Many campuses are faced with the challenge of converting traditional classroom spaces into smart classrooms or computer labs. This scenario is often driven by tight budgets and limited real estate. Not everyone has the luxury of building-out new space for every technology upgrade.

Some of these classrooms, especially in older buildings, will have line-of-sight issues. I’ve seen it all in my 30+ years of classroom design (large round posts, pillars, and “L” shaped spaces). In many cases, these rooms have been remodeled so many times over the decades, the idea of student comfort has been forgotten. Even if your classrooms do not have pillars or posts to contend with, many rooms can be too wide or too deep. Students in the back would need binoculars to see the AV screen.

In addition to these line-of-sight concerns, other issues that can challenge a student’s ability to see and learn are classes that require students to view highly detailed images and documents presented by the instructor.
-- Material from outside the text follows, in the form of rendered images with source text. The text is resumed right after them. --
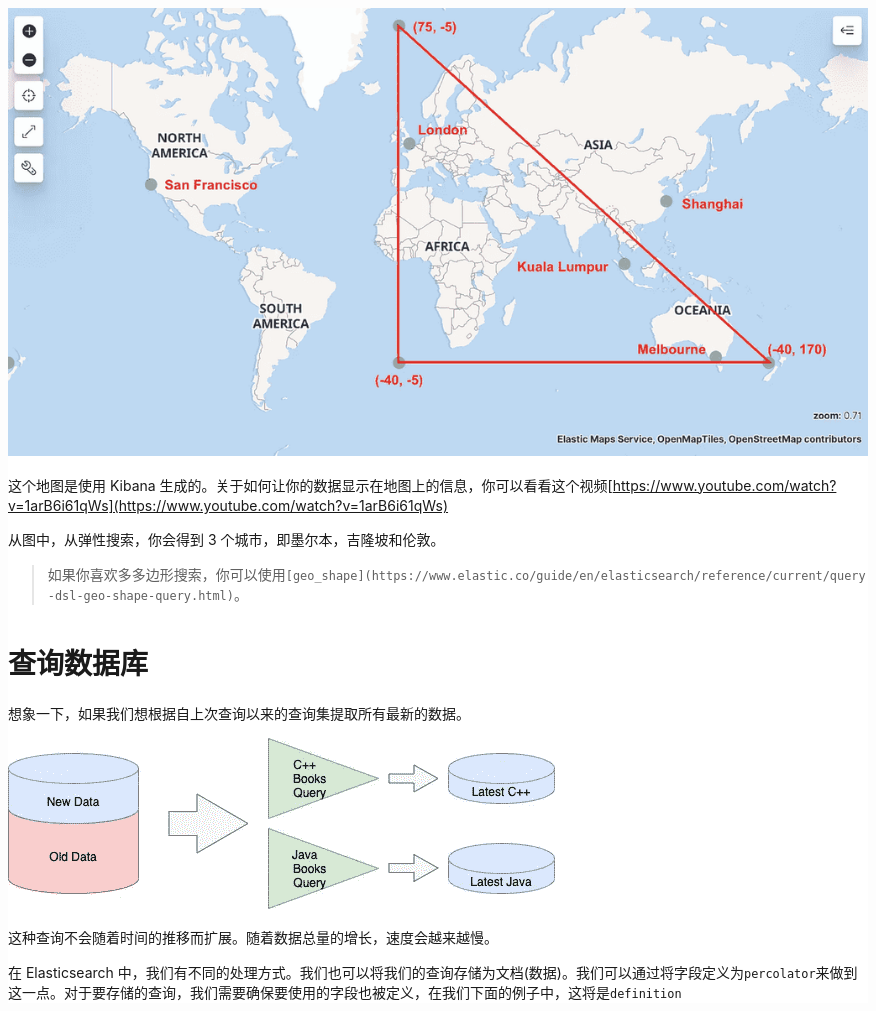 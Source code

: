 ![](img/28311eb76708fc2f7faf4dba6808891a.png)

这个地图是使用 Kibana 生成的。关于如何让你的数据显示在地图上的信息，你可以看看这个视频[https://www.youtube.com/watch?v=1arB6i61qWs](https://www.youtube.com/watch?v=1arB6i61qWs)

从图中，从弹性搜索，你会得到 3 个城市，即墨尔本，吉隆坡和伦敦。

> 如果你喜欢多多边形搜索，你可以使用`[geo_shape](https://www.elastic.co/guide/en/elasticsearch/reference/current/query-dsl-geo-shape-query.html)`。

# 查询数据库

想象一下，如果我们想根据自上次查询以来的查询集提取所有最新的数据。

![](img/76fd1123d959855716f7c792ffaa05a8.png)

这种查询不会随着时间的推移而扩展。随着数据总量的增长，速度会越来越慢。

在 Elasticsearch 中，我们有不同的处理方式。我们也可以将我们的查询存储为文档(数据)。我们可以通过将字段定义为`percolator`来做到这一点。对于要存储的查询，我们需要确保要使用的字段也被定义，在我们下面的例子中，这将是`definition`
Examples of these classes are found in the medical, natural sciences, and business schools (medical imaging, bones, charts, spreadsheets, etc.).

This was the challenge UNLV brought to the table when Frank Alaimo called us in 2016 looking for a solution. Their new School of Medicine facility was opening soon.

Computer Comforts designs and manufactures furniture for a wide variety of technology environments. We saw this challenge as an opportunity to use a modified version of our patented HideAway LCD table. This table was originally designed for any multi-purpose classroom. By positioning an LCD lift in the center of a 60”W table, two students would be able to have an up-close view of everything the instructor is projecting.

Thanks to our friends at UNLV, the Hide-Away AV table was born. We see this table design as an extension of your classroom’s AV system. UNLV also requested tabletop power for student laptops, and an internal electronics bay to manage all cables and hardware (Dell 7050 PC, 27” 4K Planar LCD, Crestron devices, JBL speakers, etc.). This technology mounted in each table allows the student’s monitor to mirror the instructor’s presentation. When the tabletop display is not needed, it can “Hide-Away” inside the table bay.